Myanmar Plaza
- Myanmar Plaza
- Location: Yangon, Myanmar
- Coordinates: 16°49′42″N 96°09′18″E﻿ / ﻿16.8282°N 96.1550°E
- Address: 192 Kabar Aye Pagoda Rd
- Opened: 5 December 2015
- Developer: Hoang Anh Gia Lai (HAGL)
- Owner: Hoang Anh Gia Lai (HAGL)
- Stores: ~100
- Anchor tenants: 3
- Floors: 5
- Website: myanmarplaza.com.mm^{[dead link]}

= Myanmar Plaza =

Myanmar Plaza (မြန်မာပလာဇာ) is one of the largest shopping malls in Yangon, Myanmar (Burma). The plaza consists of retail outlets, including home appliance and electronics stores, lifestyle shops, and beauty and fashion shops, and a 4,000 m2 food court with cafes, fast food, dining and teashops. The pavilion also holds a 2,000 m2 outlet for Marketplace, a grocery store.

== History ==
Myanmar Plaza opened on 5 December 2015. It is owned by Vietnam’s Hoang Anh Gia Lai (HAGL). The Myanmar Plaza is part of the Myanmar Centre, a $440-million mixed-use development with office towers, a hotel and residential apartments.

In 2016, The Spanish-owned Meliá Yangon, a five-star hotel attached to the plaza, was completed.

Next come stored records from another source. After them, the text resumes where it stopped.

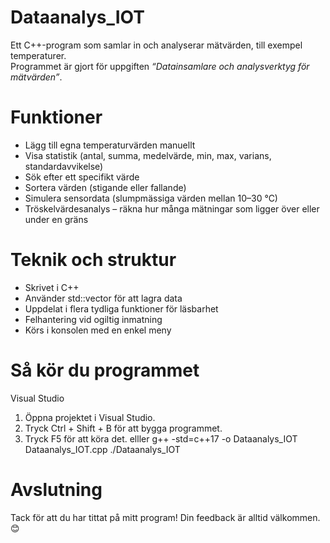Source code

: # Dataanalys_IOT

Ett C++-program som samlar in och analyserar mätvärden, till exempel temperaturer.  
Programmet är gjort för uppgiften *“Datainsamlare och analysverktyg för mätvärden”*.

# Funktioner
- Lägg till egna temperaturvärden manuellt  
- Visa statistik (antal, summa, medelvärde, min, max, varians, standardavvikelse)  
- Sök efter ett specifikt värde  
- Sortera värden (stigande eller fallande)  
- Simulera sensordata (slumpmässiga värden mellan 10–30 °C)  
- Tröskelvärdesanalys – räkna hur många mätningar som ligger över eller under en gräns  

# Teknik och struktur
- Skrivet i C++  
- Använder std::vector  för att lagra data  
- Uppdelat i flera tydliga funktioner för läsbarhet  
- Felhantering vid ogiltig inmatning  
- Körs i konsolen med en enkel meny  

# Så kör du programmet
  Visual Studio 
1. Öppna projektet i Visual Studio.  
2. Tryck Ctrl + Shift + B för att bygga programmet.  
3. Tryck F5 för att köra det.
   elller
   g++ -std=c++17 -o Dataanalys_IOT Dataanalys_IOT.cpp
   ./Dataanalys_IOT



# Avslutning

Tack för att du har tittat på mitt program!
Din feedback är alltid välkommen. 😊

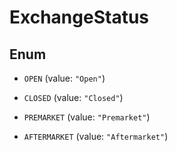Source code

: 

# ExchangeStatus

## Enum


* `OPEN` (value: `"Open"`)

* `CLOSED` (value: `"Closed"`)

* `PREMARKET` (value: `"Premarket"`)

* `AFTERMARKET` (value: `"Aftermarket"`)



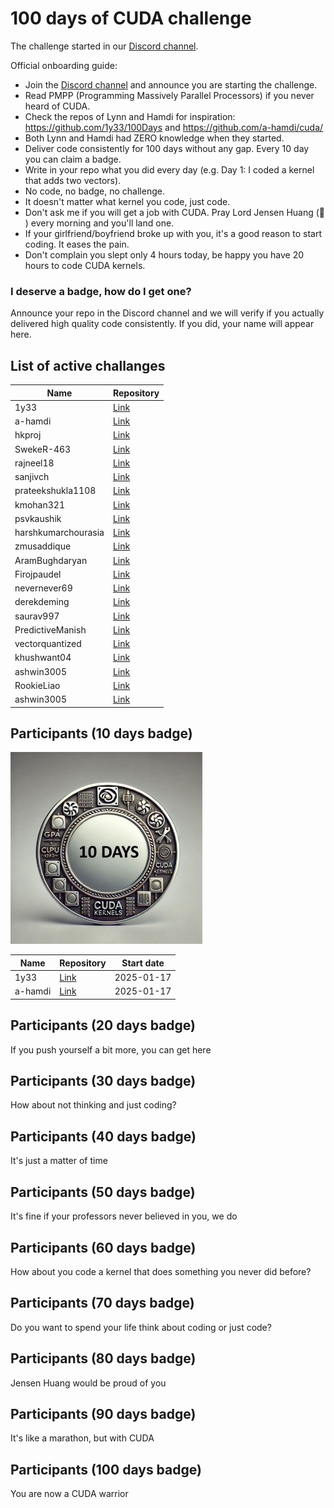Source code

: # 100 days of CUDA challenge

The challenge started in our [Discord channel](https://discord.gg/4Tg4TkJQzE).

Official onboarding guide:

- Join the [Discord channel](https://discord.gg/4Tg4TkJQzE) and announce you are starting the challenge.
- Read PMPP (Programming Massively Parallel Processors) if you never heard of CUDA.
- Check the repos of Lynn and Hamdi for inspiration: https://github.com/1y33/100Days and https://github.com/a-hamdi/cuda/
- Both Lynn and Hamdi had ZERO knowledge when they started.
- Deliver code consistently for 100 days without any gap. Every 10 day you can claim a badge.
- Write in your repo what you did every day (e.g. Day 1: I coded a kernel that adds two vectors).
- No code, no badge, no challenge.
- It doesn't matter what kernel you code, just code.
- Don't ask me if you will get a job with CUDA. Pray Lord Jensen Huang (🙏 ) every morning and you'll land one.
- If your girlfriend/boyfriend broke up with you, it's a good reason to start coding. It eases the pain.
- Don't complain you slept only 4 hours today, be happy you have 20 hours to code CUDA kernels.

### I deserve a badge, how do I get one?

Announce your repo in the Discord channel and we will verify if you actually delivered high quality code consistently. If you did, your name will appear here.

## List of active challanges

| Name                | Repository                                                          |
| ------------------- | ------------------------------------------------------------------- |
| 1y33                | [Link](https://github.com/1y33/100Days)                             |
| a-hamdi             | [Link](https://github.com/a-hamdi/cuda)                             |
| hkproj              | [Link](https://github.com/hkproj/100-days-of-gpu/blob/main/CUDA.md) |
| SwekeR-463          | [Link](https://github.com/SwekeR-463/100kernels)                    |
| rajneel18           | [Link](https://github.com/rajneel18/100_CUDA_Kernels)               |
| sanjivch            | [Link](https://github.com/sanjivch/100-days-of-gpu)                 |
| prateekshukla1108   | [Link](https://github.com/prateekshukla1108/100-daysofcuda)         |
| kmohan321           | [Link](https://github.com/kmohan321/CUDA)                           |
| psvkaushik          | [Link](https://github.com/psvkaushik/100_Days_CUDA)                 |
| harshkumarchourasia | [Link](https://github.com/harshkumarchourasia/100DaysOfGPU)         |
| zmusaddique         | [Link](https://github.com/zmusaddique/100daysCUDA/tree/main)        |
| AramBughdaryan      | [Link](https://github.com/AramBughdaryan/cuda)                      |
| Firojpaudel         | [Link](https://github.com/Firojpaudel/100_days_of_CUDA)             |
| nevernever69        | [Link](https://github.com/nevernever69/100-days-of-cuda)            |
| derekdeming         | [Link](https://github.com/derekdeming/tinyCuda)                     |
| saurav997           | [Link](https://github.com/saurav997/100DaysOfCuda)                  |
| PredictiveManish    | [Link](https://github.com/PredictiveManish/100days)                 |
| vectorquantized     | [Link](https://github.com/vectorquantized/100daysofcuda)            |
| khushwant04         | [Link](https://github.com/khushwant04/100-Days-CUDA.git)            |
| ashwin3005          | [Link](https://github.com/ashwin3005/CUDA)                          |
| RookieLiao          | [Link](https://github.com/RookieLiao/tiny-cuda-examples)            |
| ashwin3005          | [Link]( https://github.com/mathysgrapotte/100DaysCUDA)              |

## Participants (10 days badge)

![Badge 10 days](badges/badge_10_days_small.jpeg)

| Name    | Repository                               | Start date |
| ------- | ---------------------------------------- | ---------- |
| 1y33    | [Link](https://github.com/1y33/100Days)  | 2025-01-17 |
| a-hamdi | [Link](https://github.com/a-hamdi/cuda/) | 2025-01-17 |

## Participants (20 days badge)

If you push yourself a bit more, you can get here

## Participants (30 days badge)

How about not thinking and just coding?

## Participants (40 days badge)

It's just a matter of time

## Participants (50 days badge)

It's fine if your professors never believed in you, we do

## Participants (60 days badge)

How about you code a kernel that does something you never did before?

## Participants (70 days badge)

Do you want to spend your life think about coding or just code?

## Participants (80 days badge)

Jensen Huang would be proud of you

## Participants (90 days badge)

It's like a marathon, but with CUDA

## Participants (100 days badge)

You are now a CUDA warrior
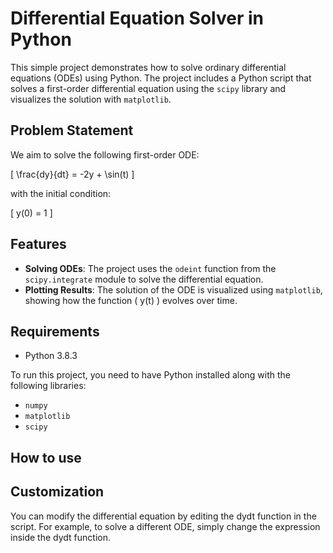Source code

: # Differential Equation Solver in Python

This simple project demonstrates how to solve ordinary differential equations (ODEs) using Python. The project includes a Python script that solves a first-order differential equation using the `scipy` library and visualizes the solution with `matplotlib`.

## Problem Statement

We aim to solve the following first-order ODE:

\[ \frac{dy}{dt} = -2y + \sin(t) \]

with the initial condition:

\[ y(0) = 1 \]

## Features

- **Solving ODEs**: The project uses the `odeint` function from the `scipy.integrate` module to solve the differential equation.
- **Plotting Results**: The solution of the ODE is visualized using `matplotlib`, showing how the function \( y(t) \) evolves over time.


## Requirements

* Python 3.8.3
  
To run this project, you need to have Python installed along with the following libraries:

- `numpy`
- `matplotlib`
- `scipy`


## How to use



## Customization

You can modify the differential equation by editing the dydt function in the script. For example, to solve a different ODE, simply change the expression inside the dydt function.
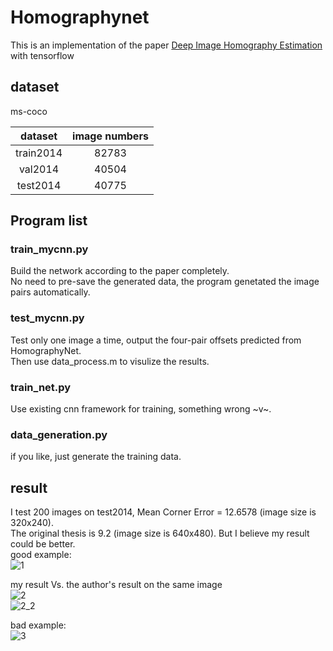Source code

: # Homographynet
This is an implementation of the paper [Deep Image Homography Estimation](https://arxiv.org/pdf/1606.03798.pdf) with tensorflow

## dataset
ms-coco 

| dataset | image numbers |
|:---:|:---:|
|train2014|82783|
|val2014|40504|
|test2014|40775|

## Program list
### train_mycnn.py
Build the network according to the paper completely.  
No need to pre-save the generated data, the program genetated the image pairs automatically.
### test_mycnn.py
Test only one image a time, output the four-pair offsets predicted from HomographyNet.  
Then use data_process.m to visulize the results.
### train_net.py
Use existing cnn framework for training, something wrong ~v~.
### data_generation.py
if you like, just generate the training data.
## result
I test 200 images on test2014, Mean Corner Error = 12.6578 (image size is 320x240).  
The original thesis is 9.2 (image size is 640x480). But I believe my result could be better.  
good example:  
![1](http://i1.piimg.com/567571/490315a068fd15bd.png)  

my result Vs. the author's result on the same image  
![2](http://i1.piimg.com/567571/e822ab2e728f381b.png)  
![2_2](http://i4.buimg.com/567571/3b9f54d83c67248a.png)  

bad example:  
![3](http://i4.buimg.com/567571/3904cd85018bcff9.png)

In the aftermath of the 2021 Myanmar coup d'etat, Myanmar Plaza has been the target of anti-coup protesters. On 7 April 2021, a small grenade was launched inside the mall. On 25 November 2021, the mall's security team courted significant criticism after using force to break up a flash mob protest staged inside the mall. In response, protesters launched an ongoing boycott movement against the mall.

== Location ==
Myanmar Plaza is part of the Myanmar Centre and located in a five-storey building on Kabar Aye Pagoda Road, Bahan Township, Yangon, at the intersection of Kabar Aye Pagoda Road and No.1 Industrial Road.

==Events==
Myanmar Plaza has a large promotion hall (inside and outside) to hold events. The center hosted the Toyota Vios official launch event in 2016.